Onodera N, McCabe N R, Rubin C M
Department of Pediatrics, University of Chicago, IL 60637.
Blood. 1992 Jul 1;80(1):203-8.
Hyperdiploidy with greater than or equal to 50 chromosomes is a frequent and distinct karyotypic pattern in the malignant cells of children with acute lymphoblastic leukemia. To understand better the mechanism of formation of the hyperdiploid karyotype, we studied 15 patients using 20 DNA probes that detect restriction fragment length polymorphisms. We first examined disomic chromosomes for loss of heterozygosity. Two patients had widespread loss of heterozygosity on all informative disomic chromosomes, and represent cases of near-haploid leukemia in which the chromosomes doubled. One other patient had loss of heterozygosity limited to chromosome 3; in this patient all of seven other informative disomic chromosomes retained heterozygosity. Loss of heterozygosity was not detected in the remaining 12 patients on a total of 87 informative disomic chromosomes. We then examined tetrasomic chromosomes for parental dosage. Of the 13 patients in whom widespread loss of heterozygosity was not present, 11 patients had tetrasomy 21; 10 of 11 (91%) had an equal dose of maternal and paternal alleles on chromosome 21 and only 1 of 11 (9%) had an unequal dose of parental alleles in a 3:1 ratio. These results suggest that the hyperdiploid karyotype usually arises by simultaneous gain of chromosomes from a diploid karyotype during a single abnormal cell division, and occasionally by doubling of chromosomes from a near-haploid karyotype. The hyperdiploidy in cases without widespread loss of heterozygosity is not caused by stepwise or sequential gains from a diploid karyotype or by losses from a tetraploid karyotype; the former should result in a 3:1 parental dosage for 67% of tetrasomic chromosomes (9% observed) and the latter should result in loss of heterozygosity for 33% of disomic chromosomes (1% observed). Additional studies of the molecular basis for this leukemia subtype are warranted.
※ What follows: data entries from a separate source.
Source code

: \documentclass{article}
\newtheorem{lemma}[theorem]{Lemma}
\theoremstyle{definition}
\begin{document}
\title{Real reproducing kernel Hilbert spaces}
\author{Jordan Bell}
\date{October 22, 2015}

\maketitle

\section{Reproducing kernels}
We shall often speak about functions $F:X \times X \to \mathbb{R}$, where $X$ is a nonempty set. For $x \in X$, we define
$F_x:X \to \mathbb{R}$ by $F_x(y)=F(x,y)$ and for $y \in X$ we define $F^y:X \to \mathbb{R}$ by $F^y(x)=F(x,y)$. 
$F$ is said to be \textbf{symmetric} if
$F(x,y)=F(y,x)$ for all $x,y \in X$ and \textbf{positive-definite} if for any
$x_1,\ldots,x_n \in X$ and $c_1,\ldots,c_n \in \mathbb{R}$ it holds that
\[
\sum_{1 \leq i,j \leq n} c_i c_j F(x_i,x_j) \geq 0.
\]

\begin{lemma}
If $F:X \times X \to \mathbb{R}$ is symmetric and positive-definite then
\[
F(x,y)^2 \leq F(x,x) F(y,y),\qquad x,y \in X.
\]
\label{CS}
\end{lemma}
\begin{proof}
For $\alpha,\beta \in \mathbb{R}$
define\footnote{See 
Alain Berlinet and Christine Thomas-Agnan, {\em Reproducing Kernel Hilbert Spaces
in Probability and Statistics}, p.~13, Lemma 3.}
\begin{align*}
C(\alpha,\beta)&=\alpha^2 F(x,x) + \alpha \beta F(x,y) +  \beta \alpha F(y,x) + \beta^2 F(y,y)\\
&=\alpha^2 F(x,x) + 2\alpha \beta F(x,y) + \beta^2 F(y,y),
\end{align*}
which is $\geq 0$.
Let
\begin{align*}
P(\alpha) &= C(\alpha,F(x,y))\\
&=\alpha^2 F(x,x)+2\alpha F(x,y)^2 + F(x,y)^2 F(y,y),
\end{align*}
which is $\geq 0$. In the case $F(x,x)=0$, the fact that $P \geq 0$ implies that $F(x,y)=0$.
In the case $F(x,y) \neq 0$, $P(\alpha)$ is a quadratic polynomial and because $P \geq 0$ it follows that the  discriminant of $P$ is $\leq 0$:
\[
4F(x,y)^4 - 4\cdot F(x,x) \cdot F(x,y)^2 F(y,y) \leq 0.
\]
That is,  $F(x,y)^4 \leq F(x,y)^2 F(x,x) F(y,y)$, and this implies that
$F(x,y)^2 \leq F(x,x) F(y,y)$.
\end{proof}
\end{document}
染色体数目大于或等于50条的超二倍体是急性淋巴细胞白血病患儿恶性细胞中常见且独特的核型模式。为了更好地理解超二倍体核型的形成机制,我们使用20种检测限制性片段长度多态性的DNA探针研究了15例患者。我们首先检查二体染色体的杂合性缺失情况。两名患者在所有有信息的二体染色体上均出现广泛的杂合性缺失,代表了近单倍体白血病病例,其中染色体发生了加倍。另一名患者的杂合性缺失仅限于3号染色体;在该患者中,其他7条有信息的二体染色体均保留了杂合性。在其余12例患者的总共87条有信息的二体染色体上未检测到杂合性缺失。然后我们检查了四体染色体的亲本剂量。在13例未出现广泛杂合性缺失的患者中,11例患者存在21号染色体四体;11例中的10例(91%)在21号染色体上母本和父本等位基因剂量相等,只有11例中的1例(9%)亲本等位基因剂量呈3:1不等比例。这些结果表明,超二倍体核型通常是在一次异常细胞分裂过程中从二倍体核型同时获得染色体而产生的,偶尔也会由近单倍体核型的染色体加倍产生。在没有广泛杂合性缺失的病例中,超二倍体并非由二倍体核型的逐步或顺序获得或四倍体核型的缺失引起;前者应导致67%的四体染色体出现3:1的亲本剂量(观察到9%),后者应导致33%的二体染色体出现杂合性缺失(观察到1%)。有必要对这种白血病亚型的分子基础进行进一步研究。